Produce the records below again, word for word, but stop after the line that contains "## Usage Example".
EXERCISE INPUTS START
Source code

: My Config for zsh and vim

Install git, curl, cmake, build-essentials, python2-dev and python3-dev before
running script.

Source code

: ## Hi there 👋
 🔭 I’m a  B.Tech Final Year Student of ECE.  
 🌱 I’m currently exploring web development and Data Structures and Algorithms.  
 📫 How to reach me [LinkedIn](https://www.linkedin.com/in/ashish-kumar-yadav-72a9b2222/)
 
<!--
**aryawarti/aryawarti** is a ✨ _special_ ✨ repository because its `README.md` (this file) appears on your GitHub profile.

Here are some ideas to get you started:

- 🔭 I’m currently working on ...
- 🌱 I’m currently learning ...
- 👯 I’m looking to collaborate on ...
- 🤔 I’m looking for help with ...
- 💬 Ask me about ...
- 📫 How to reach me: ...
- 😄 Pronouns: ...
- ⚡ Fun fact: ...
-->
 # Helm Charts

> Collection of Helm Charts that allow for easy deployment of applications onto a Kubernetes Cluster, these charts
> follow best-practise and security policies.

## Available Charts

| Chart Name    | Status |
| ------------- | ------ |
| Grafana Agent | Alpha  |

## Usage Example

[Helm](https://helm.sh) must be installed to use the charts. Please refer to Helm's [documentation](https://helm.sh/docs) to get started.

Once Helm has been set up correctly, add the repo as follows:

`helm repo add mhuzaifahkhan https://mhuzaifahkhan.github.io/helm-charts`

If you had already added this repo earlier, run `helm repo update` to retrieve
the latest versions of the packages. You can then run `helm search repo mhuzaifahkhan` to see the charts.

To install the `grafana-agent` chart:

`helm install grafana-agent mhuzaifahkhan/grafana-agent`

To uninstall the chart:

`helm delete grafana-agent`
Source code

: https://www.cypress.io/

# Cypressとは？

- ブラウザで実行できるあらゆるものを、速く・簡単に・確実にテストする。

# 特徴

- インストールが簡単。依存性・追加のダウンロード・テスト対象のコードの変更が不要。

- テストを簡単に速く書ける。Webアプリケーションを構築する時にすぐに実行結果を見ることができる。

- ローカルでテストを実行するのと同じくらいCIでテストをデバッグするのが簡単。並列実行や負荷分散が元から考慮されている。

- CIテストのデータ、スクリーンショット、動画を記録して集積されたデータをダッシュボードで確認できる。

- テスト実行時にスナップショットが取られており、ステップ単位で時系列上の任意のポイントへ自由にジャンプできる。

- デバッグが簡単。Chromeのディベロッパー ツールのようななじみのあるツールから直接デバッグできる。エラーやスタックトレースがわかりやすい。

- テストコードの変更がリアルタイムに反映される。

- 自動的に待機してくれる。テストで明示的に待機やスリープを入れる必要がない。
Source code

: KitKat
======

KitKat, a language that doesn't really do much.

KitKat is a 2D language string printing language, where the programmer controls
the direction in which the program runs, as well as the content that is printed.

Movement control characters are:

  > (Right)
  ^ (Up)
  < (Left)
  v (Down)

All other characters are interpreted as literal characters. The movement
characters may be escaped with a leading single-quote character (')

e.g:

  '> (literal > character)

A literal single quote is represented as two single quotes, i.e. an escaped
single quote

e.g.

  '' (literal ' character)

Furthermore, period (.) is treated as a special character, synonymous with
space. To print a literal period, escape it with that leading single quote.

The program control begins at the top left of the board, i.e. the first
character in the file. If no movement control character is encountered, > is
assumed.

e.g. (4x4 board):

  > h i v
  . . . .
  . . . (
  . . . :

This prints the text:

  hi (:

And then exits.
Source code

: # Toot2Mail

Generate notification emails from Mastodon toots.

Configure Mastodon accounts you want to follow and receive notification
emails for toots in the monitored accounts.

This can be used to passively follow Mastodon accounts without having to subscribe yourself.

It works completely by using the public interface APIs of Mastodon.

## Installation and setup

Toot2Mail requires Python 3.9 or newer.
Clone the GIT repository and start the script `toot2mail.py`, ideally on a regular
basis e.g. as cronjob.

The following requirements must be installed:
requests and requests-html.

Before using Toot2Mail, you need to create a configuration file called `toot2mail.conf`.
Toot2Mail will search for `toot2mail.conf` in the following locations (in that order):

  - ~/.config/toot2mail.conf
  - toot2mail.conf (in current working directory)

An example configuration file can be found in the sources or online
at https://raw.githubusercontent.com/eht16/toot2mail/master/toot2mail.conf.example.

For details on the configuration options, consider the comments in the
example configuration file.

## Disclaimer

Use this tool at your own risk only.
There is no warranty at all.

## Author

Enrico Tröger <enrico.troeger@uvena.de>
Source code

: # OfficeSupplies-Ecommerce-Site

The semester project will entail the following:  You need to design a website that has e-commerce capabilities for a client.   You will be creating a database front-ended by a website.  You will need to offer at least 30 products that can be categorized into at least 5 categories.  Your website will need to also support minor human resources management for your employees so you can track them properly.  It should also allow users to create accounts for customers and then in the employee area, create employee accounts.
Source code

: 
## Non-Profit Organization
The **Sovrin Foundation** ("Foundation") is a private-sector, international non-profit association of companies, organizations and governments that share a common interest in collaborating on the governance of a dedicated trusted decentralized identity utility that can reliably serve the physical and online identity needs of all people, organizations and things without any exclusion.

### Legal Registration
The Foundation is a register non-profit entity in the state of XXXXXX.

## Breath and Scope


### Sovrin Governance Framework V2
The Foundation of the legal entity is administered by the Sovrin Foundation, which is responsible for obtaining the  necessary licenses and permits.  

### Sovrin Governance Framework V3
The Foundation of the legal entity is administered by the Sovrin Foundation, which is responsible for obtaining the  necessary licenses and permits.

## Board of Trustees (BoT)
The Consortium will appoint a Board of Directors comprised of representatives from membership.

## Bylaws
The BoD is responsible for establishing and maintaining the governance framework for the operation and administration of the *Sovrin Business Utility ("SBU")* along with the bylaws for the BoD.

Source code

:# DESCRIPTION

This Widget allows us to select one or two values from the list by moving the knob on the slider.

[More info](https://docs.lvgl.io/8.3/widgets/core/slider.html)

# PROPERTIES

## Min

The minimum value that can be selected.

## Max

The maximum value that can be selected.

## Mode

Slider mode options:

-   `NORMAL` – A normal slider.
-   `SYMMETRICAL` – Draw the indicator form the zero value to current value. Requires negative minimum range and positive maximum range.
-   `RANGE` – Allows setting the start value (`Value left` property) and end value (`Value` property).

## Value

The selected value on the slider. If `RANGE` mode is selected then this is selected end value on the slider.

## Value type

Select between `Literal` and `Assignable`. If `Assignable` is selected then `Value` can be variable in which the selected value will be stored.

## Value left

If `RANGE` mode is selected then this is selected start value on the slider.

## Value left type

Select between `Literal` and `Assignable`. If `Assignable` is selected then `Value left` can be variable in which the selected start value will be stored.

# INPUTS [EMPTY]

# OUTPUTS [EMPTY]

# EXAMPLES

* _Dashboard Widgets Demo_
EXERCISE INPUTS END
ANSWER BOX
Source code

: My Config for zsh and vim

Install git, curl, cmake, build-essentials, python2-dev and python3-dev before
running script.

Source code

: ## Hi there 👋
 🔭 I’m a  B.Tech Final Year Student of ECE.  
 🌱 I’m currently exploring web development and Data Structures and Algorithms.  
 📫 How to reach me [LinkedIn](https://www.linkedin.com/in/ashish-kumar-yadav-72a9b2222/)
 
<!--
**aryawarti/aryawarti** is a ✨ _special_ ✨ repository because its `README.md` (this file) appears on your GitHub profile.

Here are some ideas to get you started:

- 🔭 I’m currently working on ...
- 🌱 I’m currently learning ...
- 👯 I’m looking to collaborate on ...
- 🤔 I’m looking for help with ...
- 💬 Ask me about ...
- 📫 How to reach me: ...
- 😄 Pronouns: ...
- ⚡ Fun fact: ...
-->
 # Helm Charts

> Collection of Helm Charts that allow for easy deployment of applications onto a Kubernetes Cluster, these charts
> follow best-practise and security policies.

## Available Charts

| Chart Name    | Status |
| ------------- | ------ |
| Grafana Agent | Alpha  |

## Usage Example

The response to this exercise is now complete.